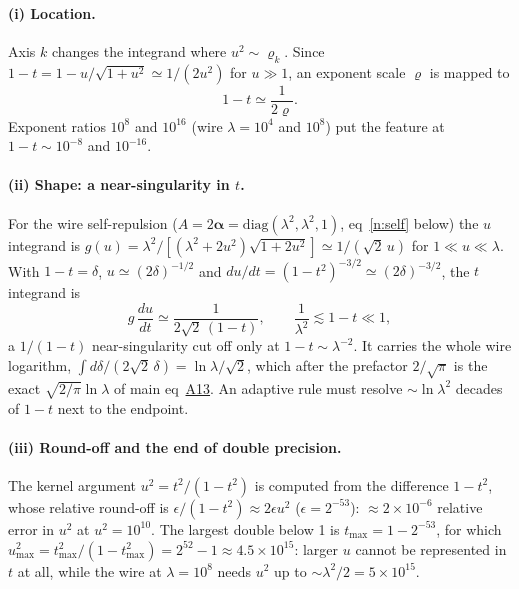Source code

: \documentclass[11pt]{article}
\begin{document}
\paragraph{(i) Location.}  Axis $k$ changes the integrand where $u^2\sim\varrho_k$.  Since
$1-t=1-u/\sqrt{1+u^2}\simeq1/(2u^2)$ for $u\gg1$, an exponent scale $\varrho$ is mapped to
\begin{equation}
1-t\simeq\frac1{2\varrho}.
\label{n:loc}
\end{equation}
Exponent ratios $10^{8}$ and $10^{16}$ (wire $\lambda=10^4$ and $10^8$) put the feature at $1-t\sim10^{-8}$
and $10^{-16}$.

\paragraph{(ii) Shape: a near-singularity in $t$.}  For the wire self-repulsion
($A=2\boldsymbol\alpha=\mathrm{diag}(\lambda^2,\lambda^2,1)$, eq~\ref{n:self} below) the $u$ integrand is
$g(u)=\lambda^2/[(\lambda^2+2u^2)\sqrt{1+2u^2}]\simeq1/(\sqrt2\,u)$ for $1\ll u\ll\lambda$.  With
$1-t=\delta$, $u\simeq(2\delta)^{-1/2}$ and $du/dt=(1-t^2)^{-3/2}\simeq(2\delta)^{-3/2}$, the $t$ integrand is
\begin{equation}
g\,\frac{du}{dt}\simeq\frac{1}{2\sqrt2\,(1-t)},\qquad \frac1{\lambda^2}\lesssim1-t\ll1 ,
\label{n:tsing}
\end{equation}
a $1/(1-t)$ near-singularity cut off only at $1-t\sim\lambda^{-2}$.  It carries the whole wire logarithm,
$\int d\delta/(2\sqrt2\,\delta)=\ln\lambda/\sqrt2$, which after the prefactor $2/\sqrt\pi$ is the exact
$\sqrt{2/\pi}\ln\lambda$ of main eq~\href{main.pdf\#equation.13}{A13}.  An adaptive rule must resolve $\sim\ln\lambda^2$
decades of $1-t$ next to the endpoint.

\paragraph{(iii) Round-off and the end of double precision.}  The kernel argument $u^2=t^2/(1-t^2)$ is
computed from the difference $1-t^2$, whose relative round-off is $\epsilon/(1-t^2)\approx2\epsilon u^2$
($\epsilon=2^{-53}$): $\approx2\times10^{-6}$ relative error in $u^2$ at $u^2=10^{10}$.  The largest double below 1
is $t_{\max}=1-2^{-53}$, for which $u^2_{\max}=t_{\max}^2/(1-t_{\max}^2)=2^{52}-1\approx4.5\times10^{15}$: larger
$u$ cannot be represented in $t$ at all, while the wire at $\lambda=10^8$ needs $u^2$ up to
$\sim\lambda^2/2=5\times10^{15}$.
\end{document}
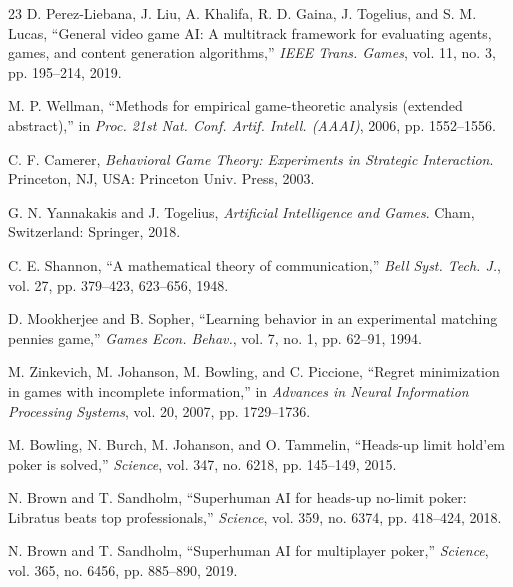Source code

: \documentclass[journal]{IEEEtran}
\begin{document}
\begin{thebibliography}{23}
D. Perez-Liebana, J. Liu, A. Khalifa, R. D. Gaina, J. Togelius, and S. M. Lucas, ``General video game AI: A multitrack framework for evaluating agents, games, and content generation algorithms,'' \emph{IEEE Trans. Games}, vol. 11, no. 3, pp. 195--214, 2019.

M. P. Wellman, ``Methods for empirical game-theoretic analysis (extended abstract),'' in \emph{Proc. 21st Nat. Conf. Artif. Intell. (AAAI)}, 2006, pp. 1552--1556.

C. F. Camerer, \emph{Behavioral Game Theory: Experiments in Strategic Interaction}. Princeton, NJ, USA: Princeton Univ. Press, 2003.

G. N. Yannakakis and J. Togelius, \emph{Artificial Intelligence and Games}. Cham, Switzerland: Springer, 2018.

C. E. Shannon, ``A mathematical theory of communication,'' \emph{Bell Syst. Tech. J.}, vol. 27, pp. 379--423, 623--656, 1948.

D. Mookherjee and B. Sopher, ``Learning behavior in an experimental matching pennies game,'' \emph{Games Econ. Behav.}, vol. 7, no. 1, pp. 62--91, 1994.

M. Zinkevich, M. Johanson, M. Bowling, and C. Piccione, ``Regret minimization in games with incomplete information,'' in \emph{Advances in Neural Information Processing Systems}, vol. 20, 2007, pp. 1729--1736.

M. Bowling, N. Burch, M. Johanson, and O. Tammelin, ``Heads-up limit hold'em poker is solved,'' \emph{Science}, vol. 347, no. 6218, pp. 145--149, 2015.

N. Brown and T. Sandholm, ``Superhuman AI for heads-up no-limit poker: Libratus beats top professionals,'' \emph{Science}, vol. 359, no. 6374, pp. 418--424, 2018.

N. Brown and T. Sandholm, ``Superhuman AI for multiplayer poker,'' \emph{Science}, vol. 365, no. 6456, pp. 885--890, 2019.

\end{thebibliography}
\end{document}
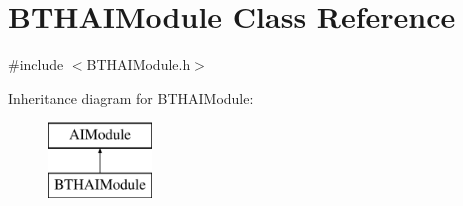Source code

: \hypertarget{class_b_t_h_a_i_module}{\section{B\-T\-H\-A\-I\-Module Class Reference}
\label{class_b_t_h_a_i_module}
}


{\ttfamily \#include $<$B\-T\-H\-A\-I\-Module.\-h$>$}

Inheritance diagram for B\-T\-H\-A\-I\-Module\-:\begin{figure}[H]
\begin{center}
\leavevmode
\includegraphics[height=2.000000cm]{class_b_t_h_a_i_module}
\end{center}
\end{figure}
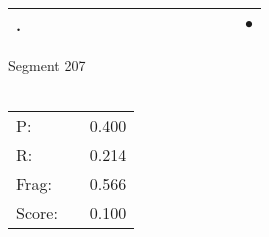 \documentclass[landscape]{article}
\newcommand{\ssp}{\hspace{2pt}}
\newcommand{\mex}{\cellcolor{g}$\bullet$}
\begin{document}
\begin{tabular}{|l|p{10pt}|p{10pt}|p{10pt}|p{10pt}|p{10pt}|p{10pt}|p{10pt}|p{10pt}|p{10pt}|p{10pt}|p{10pt}|p{10pt}|p{10pt}|p{10pt}|}
\ssp \cellcolor{ref13}. \ssp&\hspace{2pt}&\hspace{2pt}&\hspace{2pt}&\hspace{2pt}&\hspace{2pt}&\hspace{2pt}&\hspace{2pt}&\hspace{2pt}&\hspace{2pt}&\hspace{2pt}&\hspace{2pt}&\hspace{2pt}&\hspace{2pt}&\hspace{2pt}\mex\\
\hline
\end{tabular}

\vspace{6pt}
\noindent Segment 207\\\\
\noindent\begin{tabular}{lm{12pt}r}
\hline
P:&&0.400\\
R:&&0.214\\
Frag:&&0.566\\
Score:&&0.100\\
\end{tabular}

\newpage
\end{document}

• [EXERCISE AIM]:
The answer is to be one number: the count of lines in the entries containing the string "below".

• [ANSWER SPACE]:
2